EXTRACTED ENTRIES START

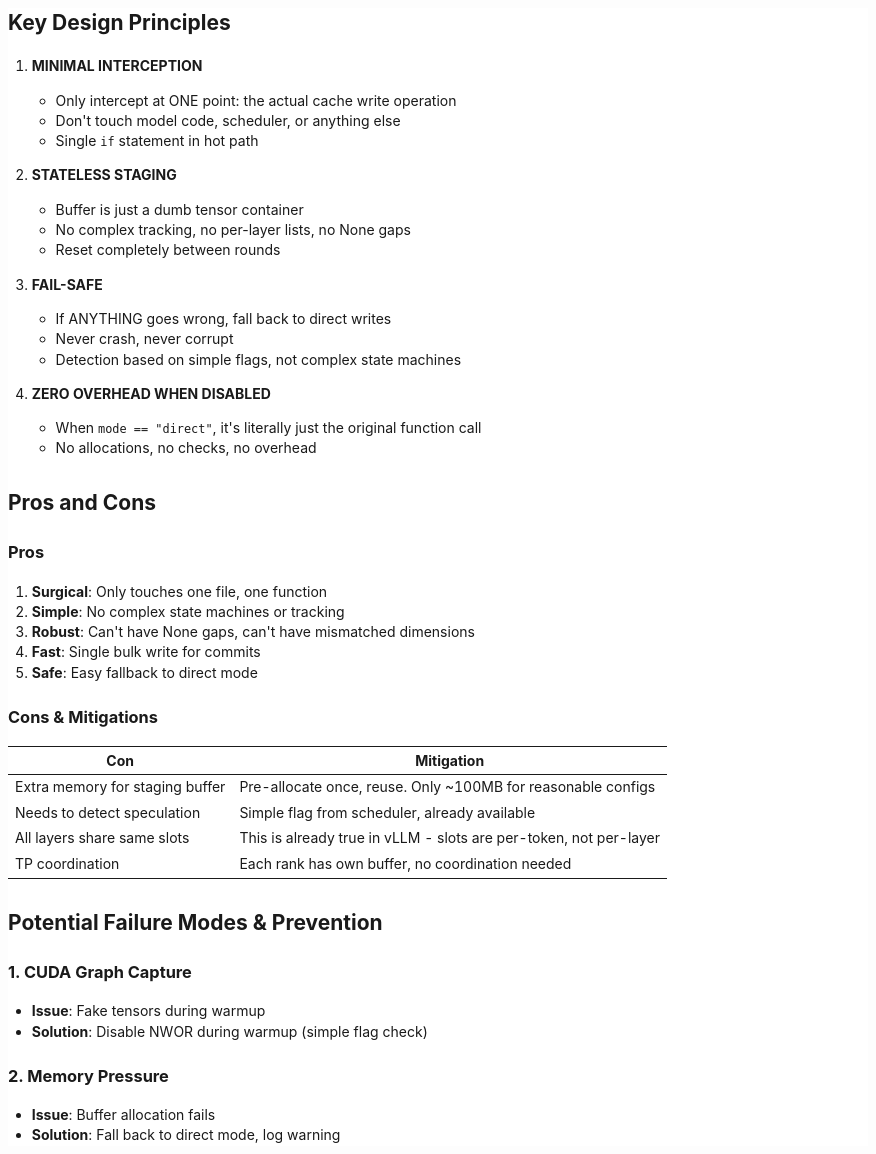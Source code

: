 ## Key Design Principles

1. **MINIMAL INTERCEPTION**
   - Only intercept at ONE point: the actual cache write operation
   - Don't touch model code, scheduler, or anything else
   - Single `if` statement in hot path

2. **STATELESS STAGING**
   - Buffer is just a dumb tensor container
   - No complex tracking, no per-layer lists, no None gaps
   - Reset completely between rounds

3. **FAIL-SAFE**
   - If ANYTHING goes wrong, fall back to direct writes
   - Never crash, never corrupt
   - Detection based on simple flags, not complex state machines

4. **ZERO OVERHEAD WHEN DISABLED**
   - When `mode == "direct"`, it's literally just the original function call
   - No allocations, no checks, no overhead

## Pros and Cons

### Pros
1. **Surgical**: Only touches one file, one function
2. **Simple**: No complex state machines or tracking
3. **Robust**: Can't have None gaps, can't have mismatched dimensions
4. **Fast**: Single bulk write for commits
5. **Safe**: Easy fallback to direct mode

### Cons & Mitigations

| Con | Mitigation |
|-----|------------|
| Extra memory for staging buffer | Pre-allocate once, reuse. Only ~100MB for reasonable configs |
| Needs to detect speculation | Simple flag from scheduler, already available |
| All layers share same slots | This is already true in vLLM - slots are per-token, not per-layer |
| TP coordination | Each rank has own buffer, no coordination needed |

## Potential Failure Modes & Prevention

### 1. CUDA Graph Capture
- **Issue**: Fake tensors during warmup
- **Solution**: Disable NWOR during warmup (simple flag check)

### 2. Memory Pressure
- **Issue**: Buffer allocation fails
- **Solution**: Fall back to direct mode, log warning
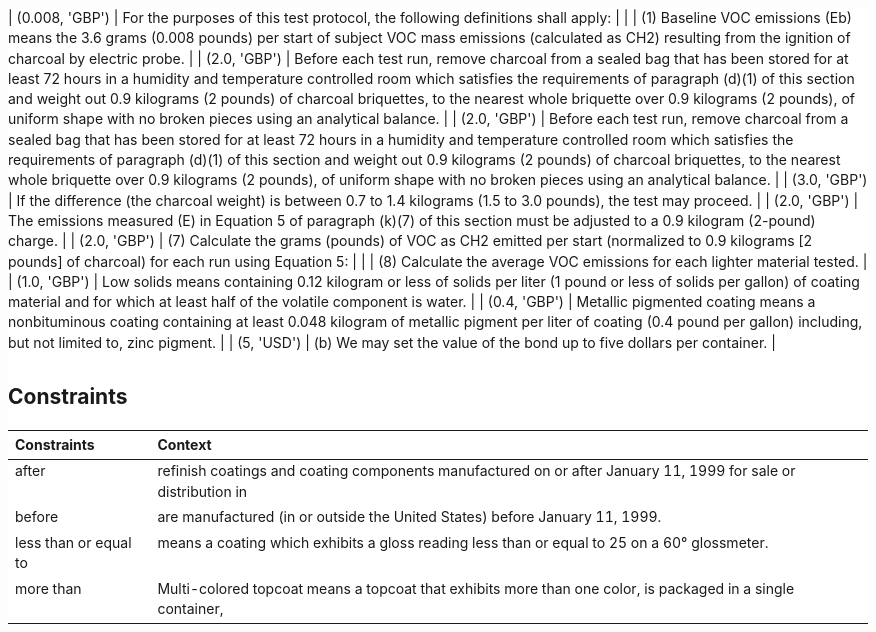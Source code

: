 | (0.008, 'GBP') | For the purposes of this test protocol, the following definitions shall apply:                                                                                                                                                                                                                                                                                                                                          |
|                |               (1) Baseline VOC emissions (Eb) means the 3.6 grams (0.008 pounds) per start of subject VOC mass emissions (calculated as CH2) resulting from the ignition of charcoal by electric probe.                                                                                                                                                                                                                 |
| (2.0, 'GBP')   | Before each test run, remove charcoal from a sealed bag that has been stored for at least 72 hours in a humidity and temperature controlled room which satisfies the requirements of paragraph (d)(1) of this section and weight out 0.9 kilograms (2 pounds) of charcoal briquettes, to the nearest whole briquette over 0.9 kilograms (2 pounds), of uniform shape with no broken pieces using an analytical balance. |
| (2.0, 'GBP')   | Before each test run, remove charcoal from a sealed bag that has been stored for at least 72 hours in a humidity and temperature controlled room which satisfies the requirements of paragraph (d)(1) of this section and weight out 0.9 kilograms (2 pounds) of charcoal briquettes, to the nearest whole briquette over 0.9 kilograms (2 pounds), of uniform shape with no broken pieces using an analytical balance. |
| (3.0, 'GBP')   | If the difference (the charcoal weight) is between 0.7 to 1.4 kilograms (1.5 to 3.0 pounds), the test may proceed.                                                                                                                                                                                                                                                                                                      |
| (2.0, 'GBP')   | The emissions measured (E) in Equation 5 of paragraph (k)(7) of this section must be adjusted to a 0.9 kilogram (2-pound) charge.                                                                                                                                                                                                                                                                                       |
| (2.0, 'GBP')   | (7) Calculate the grams (pounds) of VOC as CH2 emitted per start (normalized to 0.9 kilograms [2 pounds] of charcoal) for each run using Equation 5:                                                                                                                                                                                                                                                                    |
|                |               (8) Calculate the average VOC emissions for each lighter material tested.                                                                                                                                                                                                                                                                                                                                 |
| (1.0, 'GBP')   | Low solids means containing 0.12 kilogram or less of solids per liter (1 pound or less of solids per gallon) of coating material and for which at least half of the volatile component is water.                                                                                                                                                                                                                        |
| (0.4, 'GBP')   | Metallic pigmented coating means a nonbituminous coating containing at least 0.048 kilogram of metallic pigment per liter of coating (0.4 pound per gallon) including, but not limited to, zinc pigment.                                                                                                                                                                                                                |
| (5, 'USD')     | (b) We may set the value of the bond up to five dollars per container.                                                                                                                                                                                                                                                                                                                                                  |


## Constraints

| Constraints              | Context                                                                                                                                                |
|:-------------------------|:-------------------------------------------------------------------------------------------------------------------------------------------------------|
| after                    | refinish coatings and coating components manufactured on or after January 11, 1999 for sale or distribution in                                         |
| before                   | are manufactured (in or outside the United States) before  January 11, 1999.                                                                           |
| less than or equal to    | means a coating which exhibits a gloss reading less than or equal to  25 on a 60&#176; glossmeter.                                                     |
| more than                | Multi-colored topcoat means a topcoat that exhibits  more than one color, is packaged in a single container,                                           |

EXTRACTED ENTRIES END

● **ASSIGNMENT**:
Within the material above, transcribe exactly the lines that run from the line holding "- Buffer is just a dumb tensor container" through the line holding "already available |".

● **ANSWER AREA**:
   - Buffer is just a dumb tensor container
   - No complex tracking, no per-layer lists, no None gaps
   - Reset completely between rounds

3. **FAIL-SAFE**
   - If ANYTHING goes wrong, fall back to direct writes
   - Never crash, never corrupt
   - Detection based on simple flags, not complex state machines

4. **ZERO OVERHEAD WHEN DISABLED**
   - When `mode == "direct"`, it's literally just the original function call
   - No allocations, no checks, no overhead

## Pros and Cons

### Pros
1. **Surgical**: Only touches one file, one function
2. **Simple**: No complex state machines or tracking
3. **Robust**: Can't have None gaps, can't have mismatched dimensions
4. **Fast**: Single bulk write for commits
5. **Safe**: Easy fallback to direct mode

### Cons & Mitigations

| Con | Mitigation |
|-----|------------|
| Extra memory for staging buffer | Pre-allocate once, reuse. Only ~100MB for reasonable configs |
| Needs to detect speculation | Simple flag from scheduler, already available |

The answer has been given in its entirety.